- WORK REQUIRED: Whenever a line below holds the word "pasta", copy that line.

- EXERCISE MATERIAL:
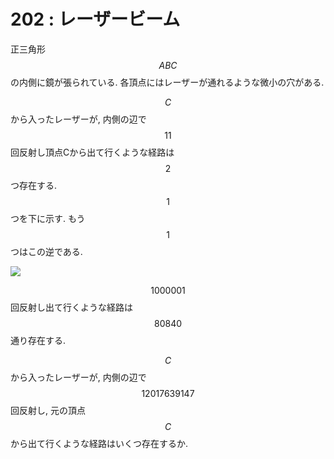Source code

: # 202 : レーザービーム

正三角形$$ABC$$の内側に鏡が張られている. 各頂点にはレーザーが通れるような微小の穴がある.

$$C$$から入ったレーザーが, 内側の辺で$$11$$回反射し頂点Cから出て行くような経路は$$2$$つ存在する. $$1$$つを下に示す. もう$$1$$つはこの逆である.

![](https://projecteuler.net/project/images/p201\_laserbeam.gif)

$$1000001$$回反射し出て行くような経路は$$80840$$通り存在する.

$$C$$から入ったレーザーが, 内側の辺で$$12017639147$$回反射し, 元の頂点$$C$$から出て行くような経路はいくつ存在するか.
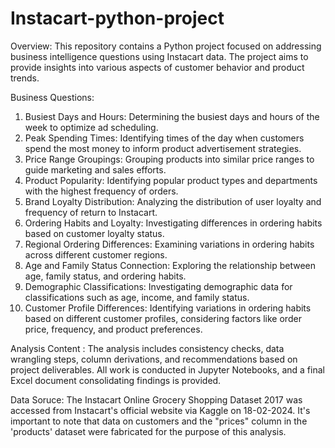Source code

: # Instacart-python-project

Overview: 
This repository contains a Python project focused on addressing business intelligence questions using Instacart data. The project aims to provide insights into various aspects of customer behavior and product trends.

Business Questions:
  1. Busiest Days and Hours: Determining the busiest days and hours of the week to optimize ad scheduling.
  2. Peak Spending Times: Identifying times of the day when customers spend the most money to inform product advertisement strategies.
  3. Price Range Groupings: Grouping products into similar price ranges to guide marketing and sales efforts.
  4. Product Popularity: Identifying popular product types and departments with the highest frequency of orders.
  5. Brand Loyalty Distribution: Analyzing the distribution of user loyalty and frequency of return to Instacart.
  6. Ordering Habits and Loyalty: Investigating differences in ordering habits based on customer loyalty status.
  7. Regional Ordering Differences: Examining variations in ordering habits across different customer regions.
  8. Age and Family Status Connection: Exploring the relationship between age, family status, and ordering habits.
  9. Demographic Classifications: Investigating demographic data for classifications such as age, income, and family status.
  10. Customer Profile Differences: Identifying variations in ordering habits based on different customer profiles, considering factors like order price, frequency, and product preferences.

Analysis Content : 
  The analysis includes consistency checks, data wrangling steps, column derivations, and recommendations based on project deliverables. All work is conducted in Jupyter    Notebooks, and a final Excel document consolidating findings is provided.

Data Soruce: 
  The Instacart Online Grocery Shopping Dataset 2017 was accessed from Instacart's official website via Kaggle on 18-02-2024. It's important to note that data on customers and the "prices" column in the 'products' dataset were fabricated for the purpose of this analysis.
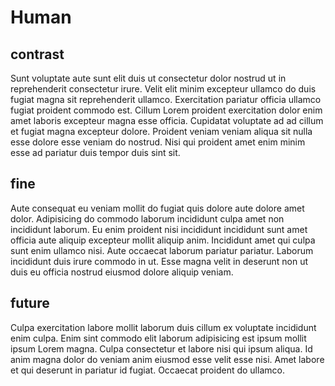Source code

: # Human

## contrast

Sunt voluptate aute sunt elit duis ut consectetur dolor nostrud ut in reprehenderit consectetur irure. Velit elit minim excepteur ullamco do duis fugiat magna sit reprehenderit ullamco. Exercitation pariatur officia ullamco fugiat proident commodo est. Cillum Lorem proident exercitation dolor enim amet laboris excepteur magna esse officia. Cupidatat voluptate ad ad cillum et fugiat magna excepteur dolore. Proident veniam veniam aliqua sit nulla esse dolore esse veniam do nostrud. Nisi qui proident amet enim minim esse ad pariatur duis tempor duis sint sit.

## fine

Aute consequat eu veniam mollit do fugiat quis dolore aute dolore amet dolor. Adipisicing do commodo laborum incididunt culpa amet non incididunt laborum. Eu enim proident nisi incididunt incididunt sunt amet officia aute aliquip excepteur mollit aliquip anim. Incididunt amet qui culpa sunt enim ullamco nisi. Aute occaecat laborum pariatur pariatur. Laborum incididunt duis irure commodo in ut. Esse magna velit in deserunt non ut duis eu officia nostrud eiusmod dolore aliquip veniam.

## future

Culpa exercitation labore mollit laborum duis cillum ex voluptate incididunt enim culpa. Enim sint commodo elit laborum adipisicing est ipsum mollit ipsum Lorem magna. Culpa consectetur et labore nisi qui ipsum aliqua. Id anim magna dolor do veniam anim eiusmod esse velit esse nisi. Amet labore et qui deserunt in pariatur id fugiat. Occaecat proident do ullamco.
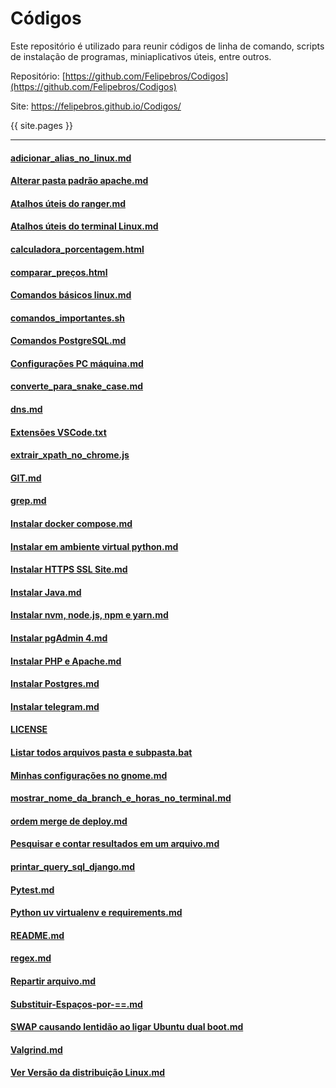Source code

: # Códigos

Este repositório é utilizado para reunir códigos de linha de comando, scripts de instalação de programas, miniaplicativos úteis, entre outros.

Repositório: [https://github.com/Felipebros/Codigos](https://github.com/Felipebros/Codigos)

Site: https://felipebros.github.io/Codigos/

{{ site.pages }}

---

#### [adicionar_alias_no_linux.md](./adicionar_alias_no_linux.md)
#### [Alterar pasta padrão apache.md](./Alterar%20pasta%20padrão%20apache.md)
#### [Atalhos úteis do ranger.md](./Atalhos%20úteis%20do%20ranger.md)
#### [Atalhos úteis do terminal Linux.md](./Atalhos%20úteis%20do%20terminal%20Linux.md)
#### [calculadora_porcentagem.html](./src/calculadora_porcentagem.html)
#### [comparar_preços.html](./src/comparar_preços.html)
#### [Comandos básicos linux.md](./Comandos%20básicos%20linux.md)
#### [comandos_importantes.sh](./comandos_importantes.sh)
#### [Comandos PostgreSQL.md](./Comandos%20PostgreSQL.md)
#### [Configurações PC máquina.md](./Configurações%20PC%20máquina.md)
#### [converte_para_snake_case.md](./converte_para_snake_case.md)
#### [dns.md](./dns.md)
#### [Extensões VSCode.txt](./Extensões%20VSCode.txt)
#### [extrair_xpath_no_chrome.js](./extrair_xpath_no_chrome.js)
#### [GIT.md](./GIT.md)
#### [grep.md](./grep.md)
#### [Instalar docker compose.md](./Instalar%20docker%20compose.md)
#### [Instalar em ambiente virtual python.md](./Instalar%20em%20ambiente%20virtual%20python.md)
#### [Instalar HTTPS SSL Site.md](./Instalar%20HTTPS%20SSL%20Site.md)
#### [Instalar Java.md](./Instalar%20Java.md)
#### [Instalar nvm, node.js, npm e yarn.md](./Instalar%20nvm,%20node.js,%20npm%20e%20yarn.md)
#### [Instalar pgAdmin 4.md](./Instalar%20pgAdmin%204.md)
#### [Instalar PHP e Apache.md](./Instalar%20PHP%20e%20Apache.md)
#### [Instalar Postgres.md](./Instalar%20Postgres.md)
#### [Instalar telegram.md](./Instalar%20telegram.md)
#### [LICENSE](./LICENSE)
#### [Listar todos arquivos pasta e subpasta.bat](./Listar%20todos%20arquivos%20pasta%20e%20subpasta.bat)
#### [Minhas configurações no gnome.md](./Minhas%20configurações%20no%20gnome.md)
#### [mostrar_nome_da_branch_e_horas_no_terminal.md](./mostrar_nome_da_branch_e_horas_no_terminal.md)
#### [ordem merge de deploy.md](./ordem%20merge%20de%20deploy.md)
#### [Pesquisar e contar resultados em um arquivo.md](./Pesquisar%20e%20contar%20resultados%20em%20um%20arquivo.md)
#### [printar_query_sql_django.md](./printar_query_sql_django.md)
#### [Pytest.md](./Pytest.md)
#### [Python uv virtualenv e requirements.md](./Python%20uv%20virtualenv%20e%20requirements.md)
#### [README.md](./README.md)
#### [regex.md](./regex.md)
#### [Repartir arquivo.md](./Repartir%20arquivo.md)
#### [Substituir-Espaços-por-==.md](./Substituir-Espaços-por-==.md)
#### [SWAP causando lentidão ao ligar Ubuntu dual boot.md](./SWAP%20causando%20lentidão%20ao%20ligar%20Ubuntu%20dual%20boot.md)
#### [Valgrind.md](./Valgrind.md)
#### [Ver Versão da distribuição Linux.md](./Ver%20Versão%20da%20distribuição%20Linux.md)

- SOLUTION TO THE PROBLEM:
#### [Alterar pasta padrão apache.md](./Alterar%20pasta%20padrão%20apache.md)
#### [Listar todos arquivos pasta e subpasta.bat](./Listar%20todos%20arquivos%20pasta%20e%20subpasta.bat)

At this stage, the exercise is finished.